Renowned Egyptologist Zahi Hawass believes he has located a new tomb in the Valley of the Kings. It could be that of Ankhesenamon, the wife of Tutankhamun...
General view of the Valley of the Kings and its pharaonic tombs, near present-day Luxor, Egypt.
NECROPOLIS. A new mystery? Egyptologists believe they have located an unknown tomb in the Valley of the Kings, the Theban necropolis on the west bank of the Nile near Luxor, Egypt. According to Zahi Hawass, the famous Egyptian archaeologist, former head of the Supreme Council of Egyptian Antiquities (2002-2011) and former Minister of State, it could be the final resting place of Ankhesenamon, the "great royal wife". and sister of Tutankhamun, ruler of the 18 th dynasty (1570-1293). What is for the moment only a hypothesis, published in July 2017 in an interview granted to the Italian edition of National Geographic* . It is based on recent radar detections carried out between February and May 2017 by a team of Italian specialists from Livorno, under the supervision of Ahmed El-Laithy, director of the Mallawi Museum, in Al-Minya (Egypt).
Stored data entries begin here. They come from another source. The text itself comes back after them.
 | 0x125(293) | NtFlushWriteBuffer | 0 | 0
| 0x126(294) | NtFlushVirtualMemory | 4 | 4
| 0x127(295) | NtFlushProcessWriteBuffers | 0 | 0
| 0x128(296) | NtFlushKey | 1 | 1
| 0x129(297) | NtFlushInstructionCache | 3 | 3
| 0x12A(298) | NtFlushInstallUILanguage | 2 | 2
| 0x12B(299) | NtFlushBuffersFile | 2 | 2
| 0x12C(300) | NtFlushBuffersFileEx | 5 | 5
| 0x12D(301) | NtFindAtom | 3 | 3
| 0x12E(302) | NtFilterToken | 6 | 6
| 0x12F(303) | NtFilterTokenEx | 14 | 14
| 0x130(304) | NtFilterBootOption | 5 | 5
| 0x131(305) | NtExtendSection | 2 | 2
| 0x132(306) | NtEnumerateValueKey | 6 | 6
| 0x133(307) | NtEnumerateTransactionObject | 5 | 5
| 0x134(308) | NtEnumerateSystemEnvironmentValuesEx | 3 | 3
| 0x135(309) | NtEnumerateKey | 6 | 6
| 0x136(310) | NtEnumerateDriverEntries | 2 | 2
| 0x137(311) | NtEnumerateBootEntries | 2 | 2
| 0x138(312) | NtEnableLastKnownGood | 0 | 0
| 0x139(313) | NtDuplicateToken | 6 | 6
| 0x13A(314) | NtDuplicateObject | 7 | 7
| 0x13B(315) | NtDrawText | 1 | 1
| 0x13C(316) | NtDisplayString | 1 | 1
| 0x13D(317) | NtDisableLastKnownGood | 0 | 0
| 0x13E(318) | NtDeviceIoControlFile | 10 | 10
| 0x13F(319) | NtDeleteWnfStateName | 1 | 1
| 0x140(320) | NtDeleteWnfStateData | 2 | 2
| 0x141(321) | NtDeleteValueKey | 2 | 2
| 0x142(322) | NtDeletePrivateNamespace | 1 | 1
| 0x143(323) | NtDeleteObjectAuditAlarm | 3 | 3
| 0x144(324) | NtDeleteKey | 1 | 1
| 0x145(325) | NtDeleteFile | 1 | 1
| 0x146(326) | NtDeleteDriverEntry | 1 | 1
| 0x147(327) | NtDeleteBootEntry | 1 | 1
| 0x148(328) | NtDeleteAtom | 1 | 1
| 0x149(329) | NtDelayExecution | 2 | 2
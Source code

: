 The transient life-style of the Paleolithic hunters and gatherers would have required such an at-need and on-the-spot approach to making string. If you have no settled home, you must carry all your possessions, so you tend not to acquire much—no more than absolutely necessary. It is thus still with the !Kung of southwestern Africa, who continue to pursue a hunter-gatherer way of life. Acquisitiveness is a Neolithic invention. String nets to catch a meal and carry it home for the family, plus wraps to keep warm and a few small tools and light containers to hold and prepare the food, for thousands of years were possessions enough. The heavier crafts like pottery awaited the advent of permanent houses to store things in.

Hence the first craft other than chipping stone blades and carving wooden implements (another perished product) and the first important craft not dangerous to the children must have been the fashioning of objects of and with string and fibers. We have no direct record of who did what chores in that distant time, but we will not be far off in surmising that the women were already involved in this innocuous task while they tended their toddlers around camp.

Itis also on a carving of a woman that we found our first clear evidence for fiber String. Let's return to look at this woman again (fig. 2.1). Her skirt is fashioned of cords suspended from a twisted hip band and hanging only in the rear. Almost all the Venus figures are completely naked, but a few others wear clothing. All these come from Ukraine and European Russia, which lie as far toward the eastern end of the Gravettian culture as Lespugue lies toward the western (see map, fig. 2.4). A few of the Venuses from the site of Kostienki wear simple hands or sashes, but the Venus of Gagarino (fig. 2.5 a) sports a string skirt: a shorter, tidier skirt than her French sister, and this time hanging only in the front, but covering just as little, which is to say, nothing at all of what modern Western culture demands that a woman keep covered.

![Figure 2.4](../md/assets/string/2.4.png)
These exploratory surveys of the subsoil during electrical resistivity measurements ERT (Electrical Resistivity Tomography ) would have been interpreted as the possible underground entrance to a burial chamber in the western valley, in an area where Zahi Hawass had already identified "foundation deposits" in 2009:these pottery elements and other votive objects were deposited by the ancient Egyptians during rituals before each important construction. To date, no excavations have been carried out to confirm these presumptions.
Tutankhamun on his throne, alongside his royal wife Ankhesenamon. © Robert Harding/AFP
Cautious experts
“We're sure there's a grave there, but we're not sure who it belongs to” , a more cautious Zahi Hawass later told Live Science July 18, 2017. The hypothesis that it could be Ankhesenamon would have been born from its proximity to the tomb of the pharaoh Aÿ (KV 23), successor of Tutankhamen. The young queen is said to have married Aÿ after the sudden death of her first husband, the young pharaoh in the golden mask, then 19 years old (1324 BC). But not all experts share this opinion. Tutankhamun's succession is indeed one of the most obscure in the entire history of ancient Egypt. “The evidence that Ankhesenamon was the wife of Aÿ is very tenuous. The faience ring with the coronation name of Aÿ and that of Ankhésenamon – called the Blanchard ring – is insufficient to affirm that there was a “marriage”. This "association" can simply be linked to Tutankhamun's funeral. According to inscriptions found in monuments dating from his reign, Aÿ had only one wife, Tey “, recalls the Egyptologist Marc Gabolde, lecturer at the Paul Valéry-Montpellier III University, insisting on the caution to be had, both on the possible existence of a new tomb and on the identity of its possible occupant. “We know nothing about the end of Ankhesenamon” , adds the Egyptologist. Excavations could nevertheless soon be authorized to verify the possible presence of a hypogeum. Let us recall that these geophysical investigations carried out under the aegis of the department of applied sciences of the Polytechnic University of Turin (Italy) are directly linked to the research carried out on the possible presence of an unknown cavity in the tomb of Tutankhamen (KV 62).
* Comments published in National Geographic, Italian edition, July 7, 2017 :“Sì, accanto alla KV23, la tomba di Ay, anziano successore di Tut e presunto padre di Nefertiti. I test effettuati tra febbraio e maggio dai tecnici di Livorno con l'ERT hanno rilevato conduttive anomaly nella roccia lì dove Hawass ha individuato i foundation deposits di un'altra tomba reale che potrebbe belongere ad Ankhesenamon, la giovane moglie di Tut (e figlia di Nefertiti). Rimasta vedova sposò proprio Ay, che seguendo il ragionamento sarebbe quindi suo nonno. Un altro matrimonio sterile tra consanguinei, epilogo di una lunga serie di incesti che segnò di fatto la fine della XVIII dinastia.”